The philosophers were meeting in Rome on the occasion of the presentation of the volume “Phenomenology Worldwide. Foundations — Expanding — Dynamics — Life Engagements. A Guide for Research and Study.”

In 1953, Karol Wojtyla presented his doctoral thesis “Evaluation of the Possibilities to Construct Christian Ethics Based on the System of Max Scheler.” Scheler is regarded as one of the most eminent disciples of Edmund Husserl (1859-1938), father of phenomenology.

During his meeting Saturday with the philosophers, the Pope stressed the decisive importance of Scheler’s contribution, as Husserl “hoped, in fact, that a community of research would be formed to face with diverse yet complementary approaches the great worlds of man and life.”

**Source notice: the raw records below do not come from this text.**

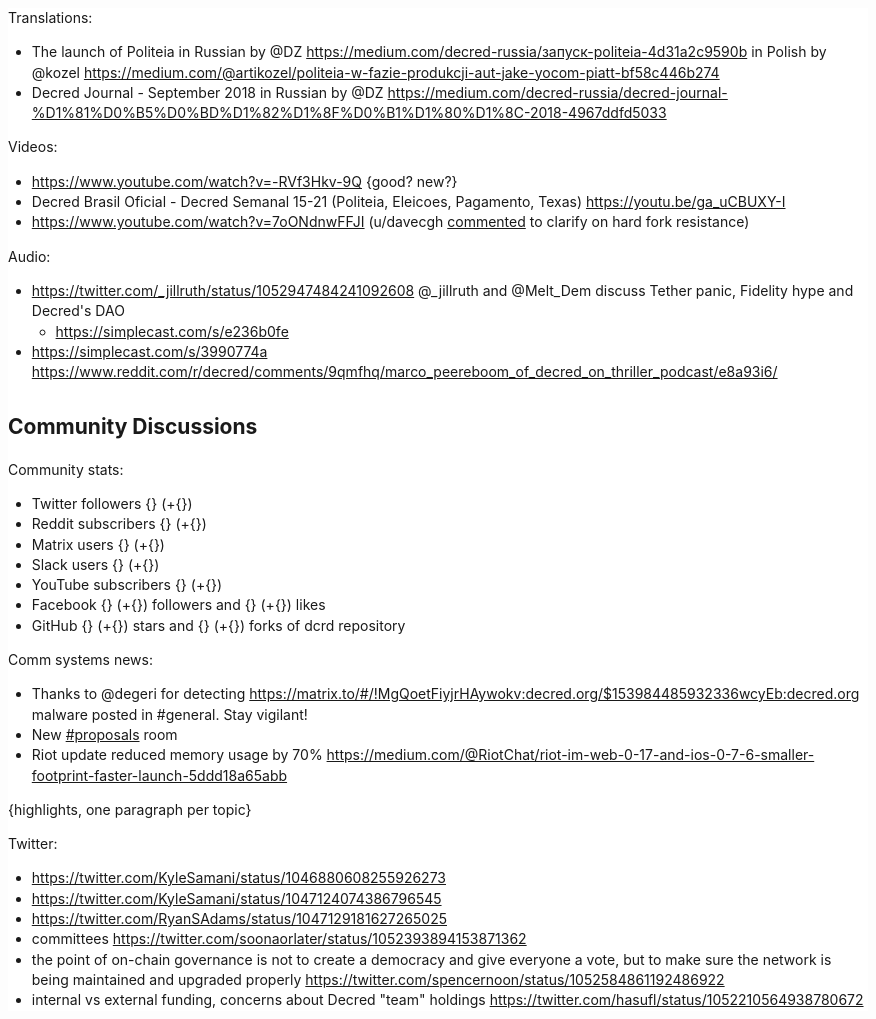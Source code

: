 Translations:

* The launch of Politeia in Russian by @DZ https://medium.com/decred-russia/запуск-politeia-4d31a2c9590b in Polish by @kozel https://medium.com/@artikozel/politeia-w-fazie-produkcji-aut-jake-yocom-piatt-bf58c446b274
* Decred Journal - September 2018 in Russian by @DZ https://medium.com/decred-russia/decred-journal-%D1%81%D0%B5%D0%BD%D1%82%D1%8F%D0%B1%D1%80%D1%8C-2018-4967ddfd5033

Videos:

* https://www.youtube.com/watch?v=-RVf3Hkv-9Q {good? new?}
* Decred Brasil Oficial - Decred Semanal 15-21 (Politeia, Eleicoes, Pagamento, Texas) https://youtu.be/ga_uCBUXY-I
* https://www.youtube.com/watch?v=7oONdnwFFJI (u/davecgh [commented](https://www.reddit.com/r/decred/comments/9qyemq/decred_review_the_biggest_bitcoin_competitor/e8cnw9g/) to clarify on hard fork resistance)

Audio:

* https://twitter.com/_jillruth/status/1052947484241092608
@_jillruth and @Melt_Dem discuss Tether panic, Fidelity hype and Decred's DAO
  * https://simplecast.com/s/e236b0fe
* https://simplecast.com/s/3990774a https://www.reddit.com/r/decred/comments/9qmfhq/marco_peereboom_of_decred_on_thriller_podcast/e8a93i6/

## Community Discussions

Community stats:

* Twitter followers {} (+{})
* Reddit subscribers {} (+{})
* Matrix users {} (+{})
* Slack users {} (+{})
* YouTube subscribers {} (+{})
* Facebook {} (+{}) followers and {} (+{}) likes
* GitHub {} (+{}) stars and {} (+{}) forks of dcrd repository

Comm systems news:

* Thanks to @degeri for detecting https://matrix.to/#/!MgQoetFiyjrHAywokv:decred.org/$153984485932336wcyEb:decred.org malware posted in #general. Stay vigilant!
* New [#proposals](https://riot.im/app/#/room/!MIGqWXfLFBwhipPKYL:decred.org) room
* Riot update reduced memory usage by 70% https://medium.com/@RiotChat/riot-im-web-0-17-and-ios-0-7-6-smaller-footprint-faster-launch-5ddd18a65abb

{highlights, one paragraph per topic}

Twitter:

* https://twitter.com/KyleSamani/status/1046880608255926273
* https://twitter.com/KyleSamani/status/1047124074386796545
* https://twitter.com/RyanSAdams/status/1047129181627265025
* committees https://twitter.com/soonaorlater/status/1052393894153871362
* the point of on-chain governance is not to create a democracy and give everyone a vote, but to make sure the network is being maintained and upgraded properly https://twitter.com/spencernoon/status/1052584861192486922
* internal vs external funding, concerns about Decred "team" holdings https://twitter.com/hasufl/status/1052210564938780672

Edith Stein, the future St. Teresa Benedicta of the Cross (1891-1942), was a personal assistant of Husserl, and took courses from Scheler.

“I thank God for having allowed me to participate in this fascinating undertaking, starting with my years of study and teaching and even afterward, in the successive stages of my life and pastoral ministry,” John Paul II said.

The Holy Father described phenomenology as “first of all a style of thought, an intellectual relation with reality, whose essential and constitutive traits one hopes to gather, avoiding prejudices and schematisms.”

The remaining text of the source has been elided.